The category leader, Club Pilates, now has 1,300+ locations worldwide, and the competition is getting crowded. Newer and fast-growing concepts like JetSet Pilates, Strong Pilates, Pilates Addiction, Bodybar Pilates, FS8, Vaura Pilates, and Studio Pilates International are signing development deals and expanding into new markets—some blending reformer Pilates with cardio, strength, or yoga to stand out.
So… are we headed toward oversaturation? Most executives quoted in the industry aren’t worried yet. They argue Pilates fits a bigger consumer shift: people are prioritizing longevity, mobility, core stability, and low-impact training over “high-intensity aesthetics.” That positioning makes Pilates feel more sustainable—especially for busy professionals, older adults, and anyone who wants results without joint strain.
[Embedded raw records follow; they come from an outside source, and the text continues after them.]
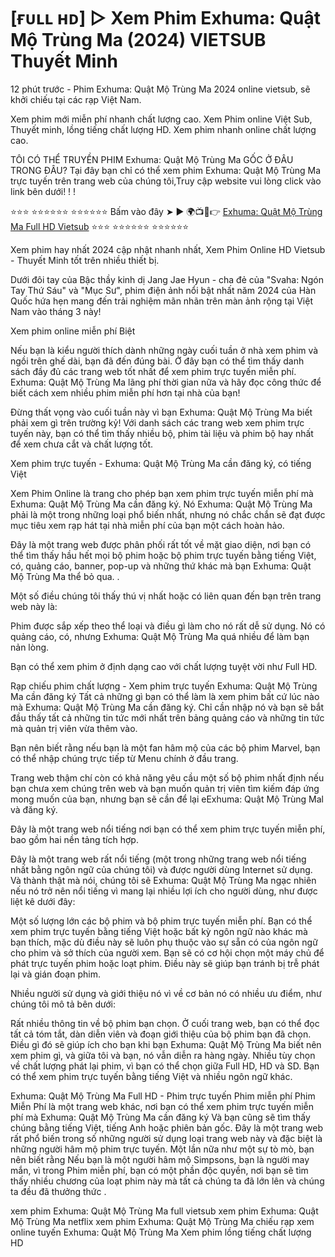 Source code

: # [ғᴜʟʟ ʜᴅ] ▷ Xem Phim Exhuma: Quật Mộ Trùng Ma (2024) VIETSUB Thuyết Minh

12 phút trước - Phim Exhuma: Quật Mộ Trùng Ma 2024 online vietsub,  sẽ khởi chiếu tại các rạp Việt Nam. 

Xem phim mới miễn phí nhanh chất lượng cao. Xem Phim online Việt Sub, Thuyết minh, lồng tiếng chất lượng HD. Xem phim nhanh online chất lượng cao.

TÔI CÓ THỂ TRUYỀN PHIM Exhuma: Quật Mộ Trùng Ma GỐC Ở ĐÂU TRONG ĐÂU? 
Tại đây bạn chỉ có thể xem phim Exhuma: Quật Mộ Trùng Ma trực tuyến trên trang web của chúng tôi,Truy cập website vui lòng click vào link bên dưới! ! !

⭐⭐⭐ ⭐⭐⭐⭐⭐⭐ ⭐⭐⭐⭐⭐⭐
Bấm vào đây ➤ ► 🌍📺📱👉 [Exhuma: Quật Mộ Trùng Ma Full HD Vietsub](https://qc.filmy-zilla.lat/vi/movie/838209)
⭐⭐⭐ ⭐⭐⭐⭐⭐⭐ ⭐⭐⭐⭐⭐⭐

Xem phim hay nhất 2024 cập nhật nhanh nhất, Xem Phim Online HD Vietsub - Thuyết Minh tốt trên nhiều thiết bị.

Dưới đôi tay của Bậc thầy kinh dị Jang Jae Hyun - cha đẻ của "Svaha: Ngón Tay Thứ Sáu" và "Mục Sư", phim điện ảnh nổi bật nhất năm 2024 của Hàn Quốc hứa hẹn mang đến trải nghiệm mãn nhãn trên màn ảnh rộng tại Việt Nam vào tháng 3 này!

Xem phim online miễn phí Biệt

Nếu bạn là kiểu người thích dành những ngày cuối tuần ở nhà xem phim và ngồi trên ghế dài, bạn đã đến đúng bài. Ở đây bạn có thể tìm thấy danh sách đầy đủ các trang web tốt nhất để xem phim trực tuyến miễn phí. Exhuma: Quật Mộ Trùng Ma lãng phí thời gian nữa và hãy đọc công thức để biết cách xem nhiều phim miễn phí hơn tại nhà của bạn!

Đừng thất vọng vào cuối tuần này vì bạn Exhuma: Quật Mộ Trùng Ma biết phải xem gì trên trường kỷ! Với danh sách các trang web xem phim trực tuyến này, bạn có thể tìm thấy nhiều bộ, phim tài liệu và phim bộ hay nhất để xem chưa cắt và chất lượng tốt.

Xem phim trực tuyến - Exhuma: Quật Mộ Trùng Ma cần đăng ký, có tiếng Việt

Xem Phim Online là trang cho phép bạn xem phim trực tuyến miễn phí mà Exhuma: Quật Mộ Trùng Ma cần đăng ký. Nó Exhuma: Quật Mộ Trùng Ma phải là một trong những loại phổ biến nhất, nhưng nó chắc chắn sẽ đạt được mục tiêu xem rạp hát tại nhà miễn phí của bạn một cách hoàn hảo.

Đây là một trang web được phân phối rất tốt về mặt giao diện, nơi bạn có thể tìm thấy hầu hết mọi bộ phim hoặc bộ phim trực tuyến bằng tiếng Việt, có, quảng cáo, banner, pop-up và những thứ khác mà bạn Exhuma: Quật Mộ Trùng Ma thể bỏ qua. .

Một số điều chúng tôi thấy thú vị nhất hoặc có liên quan đến bạn trên trang web này là:

Phim được sắp xếp theo thể loại và điều gì làm cho nó rất dễ sử dụng.
Nó có quảng cáo, có, nhưng Exhuma: Quật Mộ Trùng Ma quá nhiều để làm bạn nản lòng.

Bạn có thể xem phim ở định dạng cao với chất lượng tuyệt vời như Full HD.

Rạp chiếu phim chất lượng - Xem phim trực tuyến Exhuma: Quật Mộ Trùng Ma cần đăng ký
Tất cả những gì bạn có thể làm là xem phim bất cứ lúc nào mà Exhuma: Quật Mộ Trùng Ma cần đăng ký. Chỉ cần nhập nó và bạn sẽ bắt đầu thấy tất cả những tin tức mới nhất trên bảng quảng cáo và những tin tức mà quản trị viên vừa thêm vào.

Bạn nên biết rằng nếu bạn là một fan hâm mộ của các bộ phim Marvel, bạn có thể nhập chúng trực tiếp từ Menu chính ở đầu trang.

Trang web thậm chí còn có khả năng yêu cầu một số bộ phim nhất định nếu bạn chưa xem chúng trên web và bạn muốn quản trị viên tìm kiếm đáp ứng mong muốn của bạn, nhưng bạn sẽ cần để lại eExhuma: Quật Mộ Trùng Mal và đăng ký.

Đây là một trang web nổi tiếng nơi bạn có thể xem phim trực tuyến miễn phí, bao gồm hai nền tảng tích hợp.

Đây là một trang web rất nổi tiếng (một trong những trang web nổi tiếng nhất bằng ngôn ngữ của chúng tôi) và được người dùng Internet sử dụng. Và thành thật mà nói, chúng tôi sẽ Exhuma: Quật Mộ Trùng Ma ngạc nhiên nếu nó trở nên nổi tiếng vì mang lại nhiều lợi ích cho người dùng, như được liệt kê dưới đây:

Một số lượng lớn các bộ phim và bộ phim trực tuyến miễn phí.
Bạn có thể xem phim trực tuyến bằng tiếng Việt hoặc bất kỳ ngôn ngữ nào khác mà bạn thích, mặc dù điều này sẽ luôn phụ thuộc vào sự sẵn có của ngôn ngữ cho phim và sở thích của người xem.
Bạn sẽ có cơ hội chọn một máy chủ để phát trực tuyến phim hoặc loạt phim. Điều này sẽ giúp bạn tránh bị trễ phát lại và gián đoạn phim.

Nhiều người sử dụng và giới thiệu nó vì về cơ bản nó có nhiều ưu điểm, như chúng tôi mô tả bên dưới:

Rất nhiều thông tin về bộ phim bạn chọn. Ở cuối trang web, bạn có thể đọc tất cả tóm tắt, dàn diễn viên và đoạn giới thiệu của bộ phim bạn đã chọn. Điều gì đó sẽ giúp ích cho bạn khi bạn Exhuma: Quật Mộ Trùng Ma biết nên xem phim gì, và giữa tôi và bạn, nó vẫn diễn ra hàng ngày.
Nhiều tùy chọn về chất lượng phát lại phim, vì bạn có thể chọn giữa Full HD, HD và SD.
Bạn có thể xem phim trực tuyến bằng tiếng Việt và nhiều ngôn ngữ khác.

Exhuma: Quật Mộ Trùng Ma Full HD - Phim trực tuyến
Phim miễn phí
Phim Miễn Phí là một trang web khác, nơi bạn có thể xem phim trực tuyến miễn phí mà Exhuma: Quật Mộ Trùng Ma cần đăng ký Và bạn cũng sẽ tìm thấy chúng bằng tiếng Việt, tiếng Anh hoặc phiên bản gốc. Đây là một trang web rất phổ biến trong số những người sử dụng loại trang web này và đặc biệt là những người hâm mộ phim trực tuyến. Một lần nữa như một sự tò mò, bạn nên biết rằng Nếu bạn là một người hâm mộ Simpsons, bạn là người may mắn, vì trong Phim miễn phí, bạn có một phần độc quyền, nơi bạn sẽ tìm thấy nhiều chương của loạt phim này mà tất cả chúng ta đã lớn lên và chúng ta đều đã thưởng thức .

xem phim Exhuma: Quật Mộ Trùng Ma full vietsub
xem phim Exhuma: Quật Mộ Trùng Ma netflix
xem phim Exhuma: Quật Mộ Trùng Ma chiếu rạp
xem online tuyến Exhuma: Quật Mộ Trùng Ma
Xem phim lồng tiếng chất lượng HD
Still, the boom has a real business challenge: Pilates is equipment-heavy. Reformers cost money, studios have capacity limits, and buildouts aren’t cheap. That’s why some entrepreneurs are watching “neighbor modalities” like barre, which can scale more easily with less equipment and larger class sizes—potentially offering better margins long-term.
Bottom line: Pilates still looks strong—especially as brands innovate and diversify the experience—but the next phase may belong to studios that broaden the value proposition beyond “Pilates-only.” In a market this hot, the winners are usually the ones that evolve before the wave peaks.